I didn’t drink that rice-wine but Ms Thao did. And the giggling came from the
document storage cabinet. As she was afraid that somebody might see us she
suggested that we get into the cabinet.”
Mrs Ngot
said in a calm voice:
- “Because of your weak character, you
will let women take advantage of you for the rest of your life. It has already
happened, so we should not talk about this anymore. I do not blame you. But you
have to stop it from now on. You must impose your will to stop it immediately
if you still have any respect or affection left for me and this family. You
must promise me this.”
Of course Dr
Can felt touched and promised her he would stop.
That night
Dr Can had a good sleep but Mrs Ngot couldn’t sleep a wink. If this love affair
was uncovered, it would have tremendous consequences as Miss Ma Thi Thao was
from an ethnic minority and also a minor. Her husband was not only involved in
sexual relationships with a minor but had also violated the ethnic integration
policy. Her husband would be excluded from the Party, dismissed from his job
and could be prosecuted. If so, it was certain that her political prospects
would also be seriously affected. Her efforts over the years would be rendered
meaningless because of this nonsense. She had to do everything in her power to
move him out of the hospital as soon as possible before this love affair was
uncovered.
She made a
plan to get a quick transfer for Dr Can. This was within her capabilities as
the president of the city’s Administrative Organisation Committee was in the
same party as her. However, Mrs Ngot could never have expected that Physician
Su would act even more expeditiously than she. One week after the night Dr Can
had admitted to his love affair with Miss Ma Thi Thao, Mrs Ngot arranged her
work to allow her time to take him to the beach on vacation. It was then late
fall, so it was a little chilly. The beach was as empty as a desert. They
stayed in a luxurious room in an exclusive resort, often reserved for such
high-ranking officials as Deputy Ministers or Ministers. It had been a long
time since she had last taken him on vacation. On this trip they had more time
to discuss the situation and make plans for the future of Dr Can. Mrs Ngot
recommended that he volunteer to work in a communal clinic in the suburbs near
the sea for a while and then they would make another plan. That way he could
firstly get rid of Miss Ma Thi Thao and the attention of Mr Su and secondly so
as people would speak well of him as a individual who had volunteered to work
in a difficult location. After listening to his wife, Dr Can cried in regret
and expressed his gratitude to her. He held her hand and said with his tears
welling up: “Thank you so much. You have saved my political life once again.

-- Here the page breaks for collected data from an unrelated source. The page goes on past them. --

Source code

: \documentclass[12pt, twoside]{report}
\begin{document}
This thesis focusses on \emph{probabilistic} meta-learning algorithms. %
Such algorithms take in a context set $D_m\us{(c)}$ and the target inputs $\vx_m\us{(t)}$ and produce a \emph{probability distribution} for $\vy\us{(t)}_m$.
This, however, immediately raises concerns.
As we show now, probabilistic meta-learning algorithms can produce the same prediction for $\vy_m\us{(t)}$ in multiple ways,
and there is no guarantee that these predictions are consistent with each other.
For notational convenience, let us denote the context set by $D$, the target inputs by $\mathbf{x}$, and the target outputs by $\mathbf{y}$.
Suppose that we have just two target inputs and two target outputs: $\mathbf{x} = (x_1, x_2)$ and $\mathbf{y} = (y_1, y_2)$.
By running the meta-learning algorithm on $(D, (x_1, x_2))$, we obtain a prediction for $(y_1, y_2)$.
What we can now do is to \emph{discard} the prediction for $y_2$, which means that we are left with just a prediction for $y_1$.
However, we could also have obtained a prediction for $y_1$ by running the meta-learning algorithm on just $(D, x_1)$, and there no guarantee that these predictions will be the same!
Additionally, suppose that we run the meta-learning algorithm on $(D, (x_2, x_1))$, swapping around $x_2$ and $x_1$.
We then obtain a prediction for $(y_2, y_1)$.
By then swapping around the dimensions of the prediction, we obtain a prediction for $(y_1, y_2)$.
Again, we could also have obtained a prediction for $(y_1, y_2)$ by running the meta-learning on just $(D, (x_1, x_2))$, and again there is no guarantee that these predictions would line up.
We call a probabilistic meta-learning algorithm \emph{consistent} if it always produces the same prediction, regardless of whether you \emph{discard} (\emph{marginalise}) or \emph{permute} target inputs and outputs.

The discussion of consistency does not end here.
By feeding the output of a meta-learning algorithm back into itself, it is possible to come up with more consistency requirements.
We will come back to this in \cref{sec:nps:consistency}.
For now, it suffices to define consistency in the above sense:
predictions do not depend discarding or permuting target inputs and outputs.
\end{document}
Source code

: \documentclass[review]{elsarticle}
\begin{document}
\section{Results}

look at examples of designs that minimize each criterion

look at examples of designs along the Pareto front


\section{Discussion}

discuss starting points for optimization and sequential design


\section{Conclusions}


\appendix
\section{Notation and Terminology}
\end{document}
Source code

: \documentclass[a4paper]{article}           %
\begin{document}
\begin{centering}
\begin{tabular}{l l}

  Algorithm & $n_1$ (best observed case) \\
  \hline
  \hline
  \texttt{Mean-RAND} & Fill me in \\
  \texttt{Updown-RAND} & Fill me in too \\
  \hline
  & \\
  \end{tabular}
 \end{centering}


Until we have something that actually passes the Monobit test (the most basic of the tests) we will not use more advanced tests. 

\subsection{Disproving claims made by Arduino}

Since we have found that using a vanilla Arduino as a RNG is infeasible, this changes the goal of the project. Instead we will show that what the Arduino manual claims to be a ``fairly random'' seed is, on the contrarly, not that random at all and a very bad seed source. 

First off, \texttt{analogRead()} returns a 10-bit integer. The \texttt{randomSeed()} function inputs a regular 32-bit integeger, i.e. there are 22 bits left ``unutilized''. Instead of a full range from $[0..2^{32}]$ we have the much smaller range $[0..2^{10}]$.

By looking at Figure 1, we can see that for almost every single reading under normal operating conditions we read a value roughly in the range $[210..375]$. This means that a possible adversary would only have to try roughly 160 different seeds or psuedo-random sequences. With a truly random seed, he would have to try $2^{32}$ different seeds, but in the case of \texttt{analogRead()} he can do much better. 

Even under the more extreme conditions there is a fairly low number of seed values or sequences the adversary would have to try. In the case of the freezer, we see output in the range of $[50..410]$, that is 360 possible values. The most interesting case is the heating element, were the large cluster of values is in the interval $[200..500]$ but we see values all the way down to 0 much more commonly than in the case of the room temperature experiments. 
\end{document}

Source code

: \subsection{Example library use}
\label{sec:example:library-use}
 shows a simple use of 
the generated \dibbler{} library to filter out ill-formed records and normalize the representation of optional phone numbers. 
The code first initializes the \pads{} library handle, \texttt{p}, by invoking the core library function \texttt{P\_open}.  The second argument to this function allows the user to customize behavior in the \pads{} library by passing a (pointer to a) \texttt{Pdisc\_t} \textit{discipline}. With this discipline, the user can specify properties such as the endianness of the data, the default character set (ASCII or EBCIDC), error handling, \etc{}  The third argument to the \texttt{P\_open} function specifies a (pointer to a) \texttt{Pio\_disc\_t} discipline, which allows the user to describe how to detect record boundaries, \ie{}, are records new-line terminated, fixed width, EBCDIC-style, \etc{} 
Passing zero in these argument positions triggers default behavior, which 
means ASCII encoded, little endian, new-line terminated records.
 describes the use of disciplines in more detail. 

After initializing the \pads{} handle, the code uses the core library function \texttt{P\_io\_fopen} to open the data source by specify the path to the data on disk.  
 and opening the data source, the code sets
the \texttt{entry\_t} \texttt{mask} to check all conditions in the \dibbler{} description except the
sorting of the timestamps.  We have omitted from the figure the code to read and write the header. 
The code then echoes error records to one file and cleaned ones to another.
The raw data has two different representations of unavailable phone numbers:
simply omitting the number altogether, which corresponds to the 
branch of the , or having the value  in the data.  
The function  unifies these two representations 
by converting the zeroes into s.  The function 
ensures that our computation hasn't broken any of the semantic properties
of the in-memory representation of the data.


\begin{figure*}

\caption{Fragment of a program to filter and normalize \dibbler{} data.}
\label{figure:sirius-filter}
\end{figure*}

You almost have re-admitted me to the Party. You have given me a second birth.”
After they
arrived home from the luxurious vacation week on the beach Mrs Ngot went to see
the president of the city’s Administrative Organisation Committee to ask for a
transfer for Dr Can. Mrs Ngot, of course, gave another reason which was subtle
and very rational. But while everything seemed to be proceeding smoothly, there
were ructions as great as if a bomb had exploded in the middle of the
provincial hospital. Dr Truong Vinh Can was caught in the act of having sex
with Ma Thi Thao in his office, both of them as naked as the day they were
born, all of which was clearly stated in the report. It should be added that
the spider who was the architect of this particular web was none other than
Physician Nguyen Van Su.
As Dr Can
was by nature a man of weak character, he completely collapsed after the sudden
confrontation as though he had been beaten. The guards rushed into the room,
tied the lovers up, dragged them both naked out of the cabinet and left them in
that condition for over an hour in front of the scornful sneers and downcast
sympathetic eyes of passing nurses, doctors, and nurse’s aides. While the
report was being made, Dr Can fell into a fit. His limbs convulsed like a
person someone who has suffered a stroke. His mouth went slack and tears
streamed endlessly down his face. Whenever he tried to speak, he stuttered like
a person with a cleft tongue. Owing to his condition, he was not prosecuted. He
was, however, expelled from the Party, relieved of his functions and dismissed
from his job. The disciplining of Dr Truong Vinh Can was publicised in offices
and departments throughout the province. This was probably the most standard
punishment for committing adultery and completely shamed the culprit. Dr Truong
Vinh Can’s reputation and political life were in tatters, especially after his
divorce from Mrs Ngot. He was more dishonoured than an abandoned cur. He had no
way to live. However, repentant sinners are always saved. After two months of
serving his punishment Dr Can was allowed to work in the hospital mortuary.
There was nowhere more appropriate and peaceful for him to work than the
mortuary as he himself was a decaying entity regarding political morals and
working ethics.
*
There came a
chain of days of never-ending drizzles and north-easterly winds after a week
without rain. It turned cold when the north-easterly wind started blowing. The
gloomy, cold, wet, and steamy weather resulted in the pervasion of
tuberculosis, rheumatism, and respiratory diseases. People become sullen and
emotional easily at such times. Dr Truong Vinh Can still went to work as usual.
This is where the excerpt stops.